In the fight against gang crime in El Salvador, some 10,000 soldiers and police surrounded the town of Soyapango, near the capital San Salvador. The city was “completely surrounded”, President Nayib Bukele announced on Twitter yesterday. An AFP news agency correspondent reported that soldiers and police armed with assault rifles were searching the city for gang members. Military vehicles and police cars roamed the streets, and drones were also in use.
From those moments, the municipality of Soyapango is completely surrounded.
8,500 soldiers and 1,500 agents surrounded the city, while the police and army’s extraction equipment took care of removing one by one all the pandilleros who were still here. pic.twitter.com/9QIpj0ziwX
— Nayib Bukele (@nayibbukele) December 3, 2022
87 people murdered in three days
Bukele declared a state of emergency in late March after 87 people were murdered in the Central American country in three days. In November, he announced that entire cities would be sealed off so that soldiers and police could go house-to-house looking for gang members. Soyapango was now the first city where a large-scale operation took place.

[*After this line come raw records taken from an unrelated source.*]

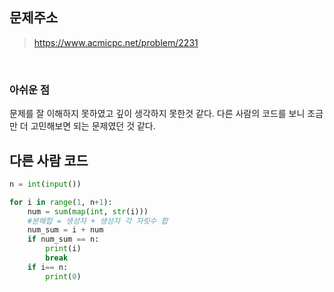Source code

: ## 문제주소

> https://www.acmicpc.net/problem/2231

</br>

### 아쉬운 점

문제를 잘 이해하지 못하였고 깊이 생각하지 못한것 같다.
다른 사람의 코드를 보니 조금만 더 고민해보면 되는 문제였던 것 같다.

## 다른 사람 코드

```py
n = int(input())

for i in range(1, n+1):
    num = sum(map(int, str(i)))
    #분해합 = 생성자 + 생성자 각 자릿수 합
    num_sum = i + num
    if num_sum == n:
        print(i)
        break
    if i== n:
        print(0)
```
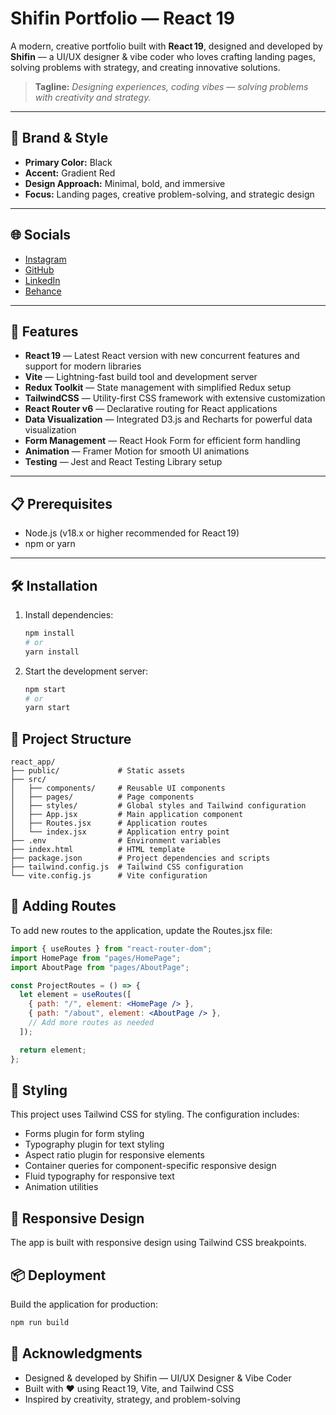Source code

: # Shifin Portfolio — React 19

A modern, creative portfolio built with **React 19**, designed and developed by **Shifin** — a UI/UX designer & vibe coder who loves crafting landing pages, solving problems with strategy, and creating innovative solutions.

> **Tagline:** *Designing experiences, coding vibes — solving problems with creativity and strategy.*

---

## 🎨 Brand & Style

- **Primary Color:** Black  
- **Accent:** Gradient Red  
- **Design Approach:** Minimal, bold, and immersive  
- **Focus:** Landing pages, creative problem-solving, and strategic design

---

## 🌐 Socials

- [Instagram](https://instagram.com/)  
- [GitHub](https://github.com/)  
- [LinkedIn](https://linkedin.com/)  
- [Behance](https://behance.net/)

---

## 🚀 Features

- **React 19** — Latest React version with new concurrent features and support for modern libraries
- **Vite** — Lightning-fast build tool and development server
- **Redux Toolkit** — State management with simplified Redux setup
- **TailwindCSS** — Utility-first CSS framework with extensive customization
- **React Router v6** — Declarative routing for React applications
- **Data Visualization** — Integrated D3.js and Recharts for powerful data visualization
- **Form Management** — React Hook Form for efficient form handling
- **Animation** — Framer Motion for smooth UI animations
- **Testing** — Jest and React Testing Library setup

---

## 📋 Prerequisites

- Node.js (v18.x or higher recommended for React 19)
- npm or yarn

---

## 🛠️ Installation

1. Install dependencies:
   ```bash
   npm install
   # or
   yarn install

2. Start the development server:
   ```bash
   npm start
   # or
   yarn start

## 📁 Project Structure

```shell
react_app/
├── public/             # Static assets
├── src/
│   ├── components/     # Reusable UI components
│   ├── pages/          # Page components
│   ├── styles/         # Global styles and Tailwind configuration
│   ├── App.jsx         # Main application component
│   ├── Routes.jsx      # Application routes
│   └── index.jsx       # Application entry point
├── .env                # Environment variables
├── index.html          # HTML template
├── package.json        # Project dependencies and scripts
├── tailwind.config.js  # Tailwind CSS configuration
└── vite.config.js      # Vite configuration
```

## 🧩 Adding Routes

To add new routes to the application, update the Routes.jsx file:

```jsx
import { useRoutes } from "react-router-dom";
import HomePage from "pages/HomePage";
import AboutPage from "pages/AboutPage";

const ProjectRoutes = () => {
  let element = useRoutes([
    { path: "/", element: <HomePage /> },
    { path: "/about", element: <AboutPage /> },
    // Add more routes as needed
  ]);

  return element;
};
```

## 🎨 Styling

This project uses Tailwind CSS for styling. The configuration includes:
- Forms plugin for form styling
- Typography plugin for text styling
- Aspect ratio plugin for responsive elements
- Container queries for component-specific responsive design
- Fluid typography for responsive text
- Animation utilities

## 📱 Responsive Design
The app is built with responsive design using Tailwind CSS breakpoints.

## 📦 Deployment
Build the application for production:
```bash
npm run build
```

## 🙏 Acknowledgments
- Designed & developed by Shifin — UI/UX Designer & Vibe Coder
- Built with ❤️ using React 19, Vite, and Tailwind CSS
- Inspired by creativity, strategy, and problem-solving
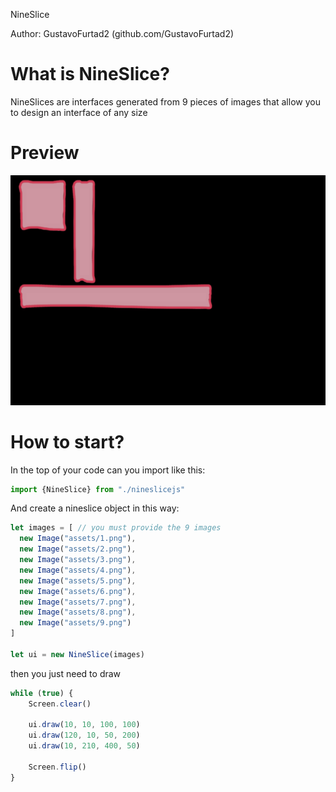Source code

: NineSlice

Author: GustavoFurtad2 (github.com/GustavoFurtad2)

# What is NineSlice?

NineSlices are interfaces generated from 9 pieces of images that allow you to design an interface of any size

# Preview

<img src="./preview.png" alt="preview">


# How to start?
  In the top of your code can you import like this:
```js
import {NineSlice} from "./nineslicejs"
```
  And create a nineslice object in this way:
  ```js
let images = [ // you must provide the 9 images
    new Image("assets/1.png"),
    new Image("assets/2.png"),
    new Image("assets/3.png"),
    new Image("assets/4.png"),
    new Image("assets/5.png"),
    new Image("assets/6.png"),
    new Image("assets/7.png"),
    new Image("assets/8.png"),
    new Image("assets/9.png")
]

let ui = new NineSlice(images)
  ```
then you just need to draw
```js
while (true) {
    Screen.clear()

    ui.draw(10, 10, 100, 100)
    ui.draw(120, 10, 50, 200)
    ui.draw(10, 210, 400, 50)

    Screen.flip()
}
```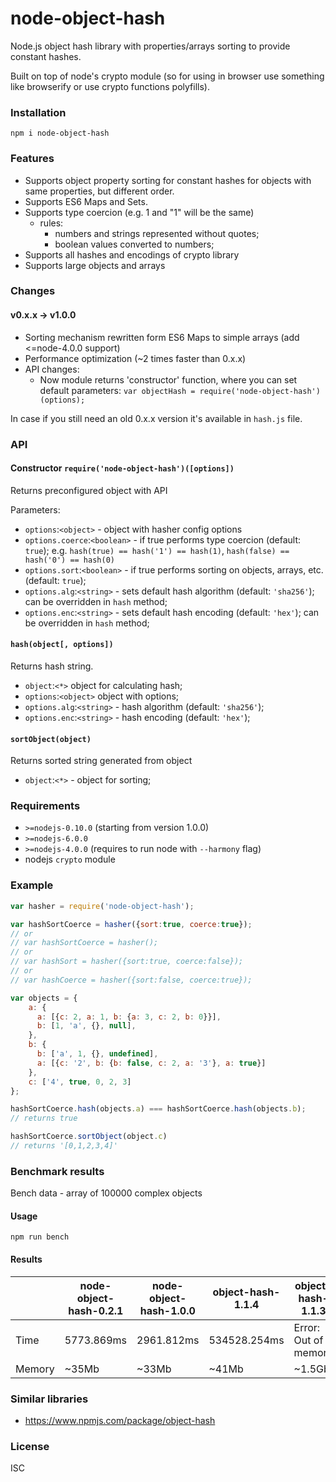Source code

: # node-object-hash

Node.js object hash library with properties/arrays sorting to provide constant hashes.

Built on top of node's crypto module (so for using in browser use something
like browserify or use crypto functions polyfills). 

### Installation
`npm i node-object-hash`

### Features
- Supports object property sorting for constant hashes for objects with same properties, but different order.
- Supports ES6 Maps and Sets.
- Supports type coercion (e.g. 1 and "1" will be the same)
  - rules:
    - numbers and strings represented without quotes;
    - boolean values converted to numbers;
- Supports all hashes and encodings of crypto library
- Supports large objects and arrays

### Changes
#### v0.x.x -> v1.0.0
- Sorting mechanism rewritten form ES6 Maps to simple arrays
 (add <=node-4.0.0 support)
- Performance optimization (~2 times faster than 0.x.x)
- API changes:
  - Now module returns 'constructor' function, where you can set
  default parameters: ```var objectHash = require('node-object-hash')(options);```

In case if you still need an old 0.x.x version it's available in `hash.js`
file.
### API

#### Constructor `require('node-object-hash')([options])`
Returns preconfigured object with API

Parameters:
*  `options`:`<object>` - object with hasher config options
*  `options.coerce`:`<boolean>` - if true performs type coercion (default: `true`);
e.g. `hash(true) == hash('1') == hash(1)`, `hash(false) == hash('0') == hash(0)`
*  `options.sort`:`<boolean>` - if true performs sorting on objects, arrays, etc. (default: `true`);
*  `options.alg`:`<string>` - sets default hash algorithm (default: `'sha256'`); can be overridden in `hash` method;
*  `options.enc`:`<string>` - sets default hash encoding (default: `'hex'`); can be overridden in `hash` method;

#### `hash(object[, options])`
Returns hash string.
*  `object`:`<*>` object for calculating hash;
*  `options`:`<object>` object with options;
*  `options.alg`:`<string>` - hash algorithm (default: `'sha256'`);
*  `options.enc`:`<string>` - hash encoding (default: `'hex'`);

#### `sortObject(object)`
Returns sorted string generated from object
*  `object`:`<*>` - object for sorting;

### Requirements
- `>=nodejs-0.10.0` (starting from version 1.0.0)
- `>=nodejs-6.0.0`
- `>=nodejs-4.0.0` (requires to run node with `--harmony` flag)
- nodejs `crypto` module
### Example
```js
var hasher = require('node-object-hash');

var hashSortCoerce = hasher({sort:true, coerce:true});
// or
// var hashSortCoerce = hasher();
// or
// var hashSort = hasher({sort:true, coerce:false});
// or
// var hashCoerce = hasher({sort:false, coerce:true});

var objects = {
    a: {
      a: [{c: 2, a: 1, b: {a: 3, c: 2, b: 0}}],
      b: [1, 'a', {}, null],
    },
    b: {
      b: ['a', 1, {}, undefined],
      a: [{c: '2', b: {b: false, c: 2, a: '3'}, a: true}]
    },
    c: ['4', true, 0, 2, 3]
};

hashSortCoerce.hash(objects.a) === hashSortCoerce.hash(objects.b);
// returns true

hashSortCoerce.sortObject(object.c)
// returns '[0,1,2,3,4]'
```

### Benchmark results
Bench data - array of 100000 complex objects

#### Usage
`npm run bench`

#### Results

|   | node-object-hash-0.2.1 | node-object-hash-1.0.0 | object-hash-1.1.4 | object-hash-1.1.3 |
|---|---|---|---|---|
| Time | 5773.869ms | 2961.812ms | 534528.254ms | Error: Out of memory
| Memory | ~35Mb | ~33Mb | ~41Mb | ~1.5Gb |


### Similar libraries
* https://www.npmjs.com/package/object-hash

### License
ISC
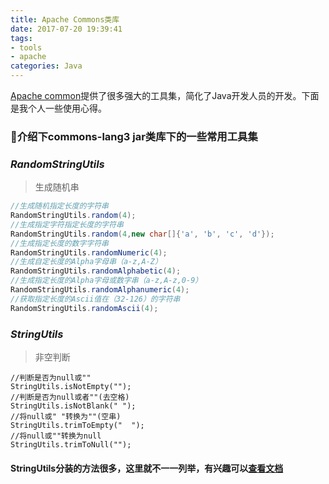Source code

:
 ```yaml
---
title: Apache Commons类库 
date: 2017-07-20 19:39:41
tags: 
- tools
- apache
categories: Java
---
```


[Apache common](http://commons.apache.org/)提供了很多强大的工具集，简化了Java开发人员的开发。下面是我个人一些使用心得。
<!--more-->
### 介绍下**commons-lang3** jar类库下的一些常用工具集
### *RandomStringUtils*
> 生成随机串

```java
//生成随机指定长度的字符串
RandomStringUtils.random(4);
//生成指定字符指定长度的字符串
RandomStringUtils.random(4,new char[]{'a', 'b', 'c', 'd'});
//生成指定长度的数字字符串
RandomStringUtils.randomNumeric(4);
//生成自定长度的Alpha字母串（a-z,A-Z）
RandomStringUtils.randomAlphabetic(4);
//生成指定长度的Alpha字母或数字串（a-z,A-z,0-9）
RandomStringUtils.randomAlphanumeric(4);
//获取指定长度的Ascii值在（32-126）的字符串
RandomStringUtils.randomAscii(4);
```
### *StringUtils*

> 非空判断

```
//判断是否为null或""
StringUtils.isNotEmpty("");
//判断是否为null或者""(去空格)
StringUtils.isNotBlank(" ");
//将null或" "转换为""(空串)
StringUtils.trimToEmpty("  ");
//将null或""转换为null
StringUtils.trimToNull("");
```

#### StringUtils分装的方法很多，这里就不一一列举，有兴趣可以[查看文档](http://commons.apache.org/)
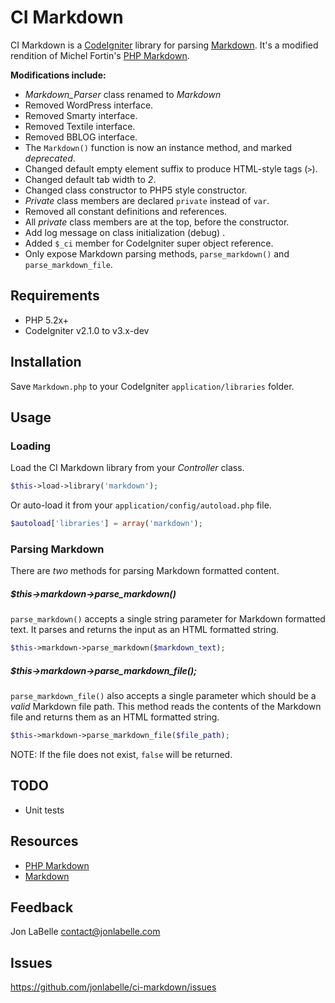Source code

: CI Markdown
===========

CI Markdown is a [CodeIgniter](http://codeigniter.com) library for parsing [Markdown](http://wikipedia.org/wiki/Markdown). It's a modified rendition of Michel Fortin's [PHP Markdown](http://michelf.ca/projects/php-markdown/).

**Modifications include:**

- *Markdown_Parser* class renamed to *Markdown*
- Removed WordPress interface.
- Removed Smarty interface.
- Removed Textile interface.
- Removed BBLOG interface.
- The `Markdown()` function is now an instance method, and marked *deprecated*.
- Changed default empty element suffix to produce HTML-style tags (`>`).
- Changed default tab width to *2*.
- Changed class constructor to PHP5 style constructor.
- *Private* class members are declared `private` instead of `var`.
- Removed all constant definitions and references.
- All *private* class members are at the top, before the constructor.
- Add log message on class initialization (debug) .
- Added `$_ci` member for CodeIgniter super object reference.
- Only expose Markdown parsing methods, `parse_markdown()` and `parse_markdown_file`.

Requirements
------------

- PHP 5.2x+
- CodeIgniter v2.1.0 to v3.x-dev

Installation
------------

Save `Markdown.php` to your CodeIgniter `application/libraries` folder.

Usage
-----

### Loading

Load the CI Markdown library from your *Controller* class.

```php
$this->load->library('markdown');
```

Or auto-load it from your `application/config/autoload.php` file.

```php
$autoload['libraries'] = array('markdown');
```

### Parsing Markdown

There are <em>two</em> methods for parsing Markdown formatted content.

##### $this->markdown->parse_markdown()

`parse_markdown()` accepts a single string parameter for Markdown formatted text. It parses and returns the input as an HTML formatted string.

```php
$this->markdown->parse_markdown($markdown_text);
```

##### $this->markdown->parse_markdown_file();

`parse_markdown_file()` also accepts a single parameter which should be a <em>valid</em> Markdown file path. This method reads the contents of the Markdown file and returns them as an HTML formatted string.

```php
$this->markdown->parse_markdown_file($file_path);
```

NOTE: If the file does not exist, `false` will be returned.

TODO
----

- Unit tests

Resources
---------

* [PHP Markdown](http://michelf.ca/projects/php-markdown/)
* [Markdown](http://daringfireball.net/projects/markdown/)

Feedback
--------

Jon LaBelle
<contact@jonlabelle.com>

Issues
------
<https://github.com/jonlabelle/ci-markdown/issues>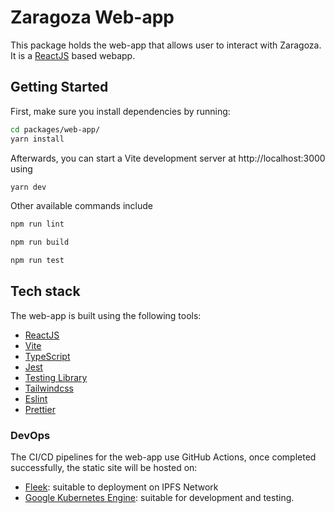 # Zaragoza Web-app

This package holds the web-app that allows user to interact with Zaragoza. It is a [ReactJS](https://reactjs.org) based webapp.

## Getting Started

First, make sure you install dependencies by running:

```bash
cd packages/web-app/
yarn install
```

Afterwards, you can start a Vite development server at http://localhost:3000 using

```bash
yarn dev
```

Other available commands include

```bash
npm run lint
```

```bash
npm run build
```

```bash
npm run test
```

## Tech stack

The web-app is built using the following tools:

- [ReactJS](https://reactjs.org)
- [Vite](https://vitejs.dev)
- [TypeScript](https://www.typescriptlang.org)
- [Jest](https://jestjs.io)
- [Testing Library](https://testing-library.com)
- [Tailwindcss](https://tailwindcss.com)
- [Eslint](https://eslint.org)
- [Prettier](https://prettier.io)

### DevOps

The CI/CD pipelines for the web-app use GitHub Actions, once completed successfully, the static site will be hosted on:
* [Fleek](https://fleek.co/): suitable to deployment on IPFS Network
* [Google Kubernetes Engine](https://cloud.google.com/kubernetes-engine): suitable for development and testing.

With about 290,000 residents, Soyapango is one of the largest cities in El Salvador and has long been considered unsafe due to gang crime. A few months ago, authorities began removing graffiti that gangs use to mark their areas. According to Mayor Nercy Montano, “an enormous improvement” in the security situation has already been achieved with the measures taken so far.
More than 58,000 suspected gang members have been arrested in El Salvador since a state of emergency was declared. Parliament has extended the state of emergency several times, most recently until mid-December. Human rights organizations criticize the state of emergency, which, among other things, allows detention without a judicial decision, as a drastic restriction of fundamental rights.